To do:
The response should contain every record, reproduced exactly.

Data in this exercise:
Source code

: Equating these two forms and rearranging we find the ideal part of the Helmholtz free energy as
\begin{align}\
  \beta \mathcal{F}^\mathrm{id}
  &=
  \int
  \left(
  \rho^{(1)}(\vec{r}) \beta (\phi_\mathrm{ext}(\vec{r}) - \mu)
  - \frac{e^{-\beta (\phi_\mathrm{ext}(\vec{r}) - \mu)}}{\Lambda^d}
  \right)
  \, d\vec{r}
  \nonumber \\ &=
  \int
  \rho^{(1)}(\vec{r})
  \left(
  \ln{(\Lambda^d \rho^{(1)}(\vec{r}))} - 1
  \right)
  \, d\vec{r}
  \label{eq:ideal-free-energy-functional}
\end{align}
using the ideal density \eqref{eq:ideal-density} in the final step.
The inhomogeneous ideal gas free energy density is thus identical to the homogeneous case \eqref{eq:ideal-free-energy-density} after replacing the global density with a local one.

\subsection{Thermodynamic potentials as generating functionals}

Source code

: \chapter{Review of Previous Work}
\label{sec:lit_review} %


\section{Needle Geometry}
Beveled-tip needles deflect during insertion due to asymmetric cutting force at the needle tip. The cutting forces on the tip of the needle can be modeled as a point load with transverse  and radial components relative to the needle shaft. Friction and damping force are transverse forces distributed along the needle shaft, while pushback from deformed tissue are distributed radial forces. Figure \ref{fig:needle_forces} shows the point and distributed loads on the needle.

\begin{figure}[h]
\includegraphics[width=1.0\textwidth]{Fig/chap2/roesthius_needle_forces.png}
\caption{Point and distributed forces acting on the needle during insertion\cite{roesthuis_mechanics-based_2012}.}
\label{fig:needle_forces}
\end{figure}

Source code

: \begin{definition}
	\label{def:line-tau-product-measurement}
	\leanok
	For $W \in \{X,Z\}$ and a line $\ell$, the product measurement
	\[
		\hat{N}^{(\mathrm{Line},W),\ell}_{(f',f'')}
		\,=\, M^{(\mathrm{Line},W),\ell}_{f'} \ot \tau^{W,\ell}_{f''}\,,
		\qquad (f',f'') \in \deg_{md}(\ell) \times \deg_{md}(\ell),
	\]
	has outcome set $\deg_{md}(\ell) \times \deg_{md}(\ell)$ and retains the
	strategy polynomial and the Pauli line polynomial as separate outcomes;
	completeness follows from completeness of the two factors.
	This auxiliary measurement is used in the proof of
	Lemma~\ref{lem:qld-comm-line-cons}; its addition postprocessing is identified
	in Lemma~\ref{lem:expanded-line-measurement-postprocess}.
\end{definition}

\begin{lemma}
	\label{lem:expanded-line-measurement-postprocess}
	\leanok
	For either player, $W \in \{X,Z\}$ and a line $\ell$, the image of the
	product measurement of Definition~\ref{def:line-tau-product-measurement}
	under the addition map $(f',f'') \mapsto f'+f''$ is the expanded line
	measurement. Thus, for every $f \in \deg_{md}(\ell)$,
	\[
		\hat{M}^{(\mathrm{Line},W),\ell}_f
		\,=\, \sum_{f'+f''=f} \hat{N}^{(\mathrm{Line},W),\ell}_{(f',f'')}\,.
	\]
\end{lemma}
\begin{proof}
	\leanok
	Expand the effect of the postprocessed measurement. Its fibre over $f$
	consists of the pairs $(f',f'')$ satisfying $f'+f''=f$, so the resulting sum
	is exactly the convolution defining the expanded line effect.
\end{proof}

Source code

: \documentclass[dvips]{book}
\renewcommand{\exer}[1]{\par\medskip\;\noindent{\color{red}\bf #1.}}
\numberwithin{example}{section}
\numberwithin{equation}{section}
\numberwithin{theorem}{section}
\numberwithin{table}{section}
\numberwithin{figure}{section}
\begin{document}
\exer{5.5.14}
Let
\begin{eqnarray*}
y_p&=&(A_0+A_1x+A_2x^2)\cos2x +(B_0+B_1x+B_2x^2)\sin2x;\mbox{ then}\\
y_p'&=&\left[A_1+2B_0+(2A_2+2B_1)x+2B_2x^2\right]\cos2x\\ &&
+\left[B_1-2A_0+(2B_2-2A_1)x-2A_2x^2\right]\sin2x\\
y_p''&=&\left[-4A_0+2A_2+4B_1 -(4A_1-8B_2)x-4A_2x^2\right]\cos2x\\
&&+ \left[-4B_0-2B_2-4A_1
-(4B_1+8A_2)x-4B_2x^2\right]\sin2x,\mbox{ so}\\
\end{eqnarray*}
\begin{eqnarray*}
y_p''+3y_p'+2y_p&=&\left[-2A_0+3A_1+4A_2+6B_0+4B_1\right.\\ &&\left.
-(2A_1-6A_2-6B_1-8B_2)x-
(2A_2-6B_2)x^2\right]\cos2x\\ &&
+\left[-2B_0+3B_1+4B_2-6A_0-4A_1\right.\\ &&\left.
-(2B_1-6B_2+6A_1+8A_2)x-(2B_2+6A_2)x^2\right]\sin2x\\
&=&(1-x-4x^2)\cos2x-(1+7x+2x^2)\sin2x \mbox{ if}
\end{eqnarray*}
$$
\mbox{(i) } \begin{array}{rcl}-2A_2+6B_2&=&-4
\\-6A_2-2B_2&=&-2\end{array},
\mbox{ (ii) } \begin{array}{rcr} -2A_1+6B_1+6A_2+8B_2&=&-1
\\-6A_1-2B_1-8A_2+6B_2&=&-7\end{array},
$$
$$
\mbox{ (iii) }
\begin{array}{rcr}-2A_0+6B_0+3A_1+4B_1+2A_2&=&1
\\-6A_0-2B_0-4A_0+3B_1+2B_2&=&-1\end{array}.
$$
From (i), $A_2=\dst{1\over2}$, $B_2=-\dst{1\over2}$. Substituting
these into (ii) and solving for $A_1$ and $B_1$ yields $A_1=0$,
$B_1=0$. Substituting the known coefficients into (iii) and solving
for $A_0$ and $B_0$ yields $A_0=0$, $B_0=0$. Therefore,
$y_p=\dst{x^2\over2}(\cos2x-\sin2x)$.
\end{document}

Task answer:
Source code

: Equating these two forms and rearranging we find the ideal part of the Helmholtz free energy as
\begin{align}\
  \beta \mathcal{F}^\mathrm{id}
  &=
  \int
  \left(
  \rho^{(1)}(\vec{r}) \beta (\phi_\mathrm{ext}(\vec{r}) - \mu)
  - \frac{e^{-\beta (\phi_\mathrm{ext}(\vec{r}) - \mu)}}{\Lambda^d}
  \right)
  \, d\vec{r}
  \nonumber \\ &=
  \int
  \rho^{(1)}(\vec{r})
  \left(
  \ln{(\Lambda^d \rho^{(1)}(\vec{r}))} - 1
  \right)
  \, d\vec{r}
  \label{eq:ideal-free-energy-functional}
\end{align}
using the ideal density \eqref{eq:ideal-density} in the final step.
The inhomogeneous ideal gas free energy density is thus identical to the homogeneous case \eqref{eq:ideal-free-energy-density} after replacing the global density with a local one.

\subsection{Thermodynamic potentials as generating functionals}

Source code

: \chapter{Review of Previous Work}
\label{sec:lit_review} %


\section{Needle Geometry}
Beveled-tip needles deflect during insertion due to asymmetric cutting force at the needle tip. The cutting forces on the tip of the needle can be modeled as a point load with transverse  and radial components relative to the needle shaft. Friction and damping force are transverse forces distributed along the needle shaft, while pushback from deformed tissue are distributed radial forces. Figure \ref{fig:needle_forces} shows the point and distributed loads on the needle.

\begin{figure}[h]
\includegraphics[width=1.0\textwidth]{Fig/chap2/roesthius_needle_forces.png}
\caption{Point and distributed forces acting on the needle during insertion\cite{roesthuis_mechanics-based_2012}.}
\label{fig:needle_forces}
\end{figure}

Source code

: \begin{definition}
	\label{def:line-tau-product-measurement}
	\leanok
	For $W \in \{X,Z\}$ and a line $\ell$, the product measurement
	\[
		\hat{N}^{(\mathrm{Line},W),\ell}_{(f',f'')}
		\,=\, M^{(\mathrm{Line},W),\ell}_{f'} \ot \tau^{W,\ell}_{f''}\,,
		\qquad (f',f'') \in \deg_{md}(\ell) \times \deg_{md}(\ell),
	\]
	has outcome set $\deg_{md}(\ell) \times \deg_{md}(\ell)$ and retains the
	strategy polynomial and the Pauli line polynomial as separate outcomes;
	completeness follows from completeness of the two factors.
	This auxiliary measurement is used in the proof of
	Lemma~\ref{lem:qld-comm-line-cons}; its addition postprocessing is identified
	in Lemma~\ref{lem:expanded-line-measurement-postprocess}.
\end{definition}

\begin{lemma}
	\label{lem:expanded-line-measurement-postprocess}
	\leanok
	For either player, $W \in \{X,Z\}$ and a line $\ell$, the image of the
	product measurement of Definition~\ref{def:line-tau-product-measurement}
	under the addition map $(f',f'') \mapsto f'+f''$ is the expanded line
	measurement. Thus, for every $f \in \deg_{md}(\ell)$,
	\[
		\hat{M}^{(\mathrm{Line},W),\ell}_f
		\,=\, \sum_{f'+f''=f} \hat{N}^{(\mathrm{Line},W),\ell}_{(f',f'')}\,.
	\]
\end{lemma}
\begin{proof}
	\leanok
	Expand the effect of the postprocessed measurement. Its fibre over $f$
	consists of the pairs $(f',f'')$ satisfying $f'+f''=f$, so the resulting sum
	is exactly the convolution defining the expanded line effect.
\end{proof}

Source code

: \documentclass[dvips]{book}
\renewcommand{\exer}[1]{\par\medskip\;\noindent{\color{red}\bf #1.}}
\numberwithin{example}{section}
\numberwithin{equation}{section}
\numberwithin{theorem}{section}
\numberwithin{table}{section}
\numberwithin{figure}{section}
\begin{document}
\exer{5.5.14}
Let
\begin{eqnarray*}
y_p&=&(A_0+A_1x+A_2x^2)\cos2x +(B_0+B_1x+B_2x^2)\sin2x;\mbox{ then}\\
y_p'&=&\left[A_1+2B_0+(2A_2+2B_1)x+2B_2x^2\right]\cos2x\\ &&
+\left[B_1-2A_0+(2B_2-2A_1)x-2A_2x^2\right]\sin2x\\
y_p''&=&\left[-4A_0+2A_2+4B_1 -(4A_1-8B_2)x-4A_2x^2\right]\cos2x\\
&&+ \left[-4B_0-2B_2-4A_1
-(4B_1+8A_2)x-4B_2x^2\right]\sin2x,\mbox{ so}\\
\end{eqnarray*}
\begin{eqnarray*}
y_p''+3y_p'+2y_p&=&\left[-2A_0+3A_1+4A_2+6B_0+4B_1\right.\\ &&\left.
-(2A_1-6A_2-6B_1-8B_2)x-
(2A_2-6B_2)x^2\right]\cos2x\\ &&
+\left[-2B_0+3B_1+4B_2-6A_0-4A_1\right.\\ &&\left.
-(2B_1-6B_2+6A_1+8A_2)x-(2B_2+6A_2)x^2\right]\sin2x\\
&=&(1-x-4x^2)\cos2x-(1+7x+2x^2)\sin2x \mbox{ if}
\end{eqnarray*}
$$
\mbox{(i) } \begin{array}{rcl}-2A_2+6B_2&=&-4
\\-6A_2-2B_2&=&-2\end{array},
\mbox{ (ii) } \begin{array}{rcr} -2A_1+6B_1+6A_2+8B_2&=&-1
\\-6A_1-2B_1-8A_2+6B_2&=&-7\end{array},
$$
$$
\mbox{ (iii) }
\begin{array}{rcr}-2A_0+6B_0+3A_1+4B_1+2A_2&=&1
\\-6A_0-2B_0-4A_0+3B_1+2B_2&=&-1\end{array}.
$$
From (i), $A_2=\dst{1\over2}$, $B_2=-\dst{1\over2}$. Substituting
these into (ii) and solving for $A_1$ and $B_1$ yields $A_1=0$,
$B_1=0$. Substituting the known coefficients into (iii) and solving
for $A_0$ and $B_0$ yields $A_0=0$, $B_0=0$. Therefore,
$y_p=\dst{x^2\over2}(\cos2x-\sin2x)$.
\end{document}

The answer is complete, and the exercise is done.